Our last stop was a landmark still seen by many travelers. Sitting on the northeastern corner of the intersection of Route 30 and Pa. Rte. 233, is the Caledonia Furnace. Thaddeus Stevens and James Paxton originally constructed this, which began operating in 1837. Caledonia Furnace was one of three iron operations within Michaux State Forest. The other two were Pine Grove and Mont Alto furnaces. Thaddeus Stevens overcame a childhood of poverty and prejudice to graduate from Dartmouth College and become a successful lawyer. In later years, he became the father of the public school system in Pennsylvania, a statesman, and a fervent abolitionist. His strong anti-slavery beliefs were a leading cause in the destruction of the furnace in 1863 by the invading Confederate troops heading to Gettysburg, led by Colonial J. A. Early.
The Caledonia Furnace and a forge were later rebuilt by furnace manager John Sweeney and continued in operation until the early 1870s. However, some documentation suggests that the furnace was never rebuilt. In 1927, the Alpine Club reconstructed the furnace stack, on a reduced scale, and the blacksmith shop across the street from the furnace.
Make sure you check out the historic plaques around the furnace. They discuss how iron ore, limestone and charcoal were needed to operate a furnace, water power to operate the waterwheel and manpower to make the products.
If you continue up the stairs and go toward the Thaddeus Stevens Historic Trail, you will discover a wooden platform adjacent to the furnace race. This is where the giant waterwheel, which used the water flow from the stream to work the bellows for the furnace, was situated. As a child, I loved to see the waterfall spilling down toward the road. At the bridge, you have a choice of two trails. The Thaddeus Stevens Historic Trail is a flat trail that takes you out to the furnace dam where the stream’s flow was stopped to regulate the amount of water into the furnace race. Along the hillside, before arriving at the dam, structures reproducing a charcoal hearth are found.
One of the amazing facts about a 19th-century iron furnace is the charcoal
production. It took roughly eight to 10 days to burn an acre of wood from the forest to produce charcoal. A furnace working at normal temperature burned this amount of charcoal in 24 hours.
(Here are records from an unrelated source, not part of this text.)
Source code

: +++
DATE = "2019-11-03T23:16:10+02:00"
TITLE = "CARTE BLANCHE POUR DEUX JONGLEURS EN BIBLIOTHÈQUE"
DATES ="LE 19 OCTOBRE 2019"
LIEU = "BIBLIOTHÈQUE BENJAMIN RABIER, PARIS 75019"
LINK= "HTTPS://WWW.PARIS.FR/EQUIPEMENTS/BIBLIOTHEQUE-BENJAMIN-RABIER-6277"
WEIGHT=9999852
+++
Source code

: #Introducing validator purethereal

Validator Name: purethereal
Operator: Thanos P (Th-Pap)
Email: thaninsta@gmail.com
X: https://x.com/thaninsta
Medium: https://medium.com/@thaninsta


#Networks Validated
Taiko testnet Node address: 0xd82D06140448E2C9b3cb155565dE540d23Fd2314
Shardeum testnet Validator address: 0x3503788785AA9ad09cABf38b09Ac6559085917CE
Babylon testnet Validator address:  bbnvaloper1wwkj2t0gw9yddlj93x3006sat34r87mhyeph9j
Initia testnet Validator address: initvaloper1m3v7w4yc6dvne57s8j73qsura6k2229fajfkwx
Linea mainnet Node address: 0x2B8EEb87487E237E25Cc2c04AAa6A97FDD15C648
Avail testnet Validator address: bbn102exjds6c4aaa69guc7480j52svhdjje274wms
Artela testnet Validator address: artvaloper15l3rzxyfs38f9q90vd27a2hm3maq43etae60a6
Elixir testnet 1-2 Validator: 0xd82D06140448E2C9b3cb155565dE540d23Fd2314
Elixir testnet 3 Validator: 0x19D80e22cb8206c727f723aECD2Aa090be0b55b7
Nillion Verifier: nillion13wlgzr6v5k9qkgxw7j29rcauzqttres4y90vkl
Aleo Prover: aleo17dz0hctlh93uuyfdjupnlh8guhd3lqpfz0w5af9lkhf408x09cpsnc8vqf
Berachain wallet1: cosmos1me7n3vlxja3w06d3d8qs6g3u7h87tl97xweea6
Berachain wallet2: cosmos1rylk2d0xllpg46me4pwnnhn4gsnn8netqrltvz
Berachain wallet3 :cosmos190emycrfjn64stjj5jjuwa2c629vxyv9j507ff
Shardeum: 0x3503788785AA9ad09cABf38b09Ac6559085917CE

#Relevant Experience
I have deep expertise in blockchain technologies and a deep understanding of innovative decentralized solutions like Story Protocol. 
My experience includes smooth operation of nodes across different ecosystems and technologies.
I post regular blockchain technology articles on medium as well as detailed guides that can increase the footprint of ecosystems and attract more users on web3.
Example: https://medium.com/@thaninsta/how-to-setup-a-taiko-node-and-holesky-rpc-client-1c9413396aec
If you would like to see the location of all 4 charcoal hearths during the operational period, continue on the Charcoal Hearth Trail up the hill. The hearths are well marked.
Check out the soil and see how black it is from the charcoal. The Charcoal Hearth Trail continues uphill and completes a 3-mile loop back to the furnace. There are no historic features past the first hearth close to the top of the hill, but have fun walking across
Graefenburg Hill with an elevation of 1522 feet above sea level. Just a note to those who want to try the Charcoal Hearth Trail — it is marked “most difficult” for a reason. The trail climbs nearly straight up for about fifteens before finally leveling off, and on the way down the other side of the loop, be prepared to brake frequently! It is not for the faint of heart, but is well worth the effort.
Obviously, seeing Carbaugh Run, the concrete arrow and Caledonia Furnace will take more than one day, but prioritize your visit and enjoy the trip. Those hills are alive with history and waiting for you to uncover them.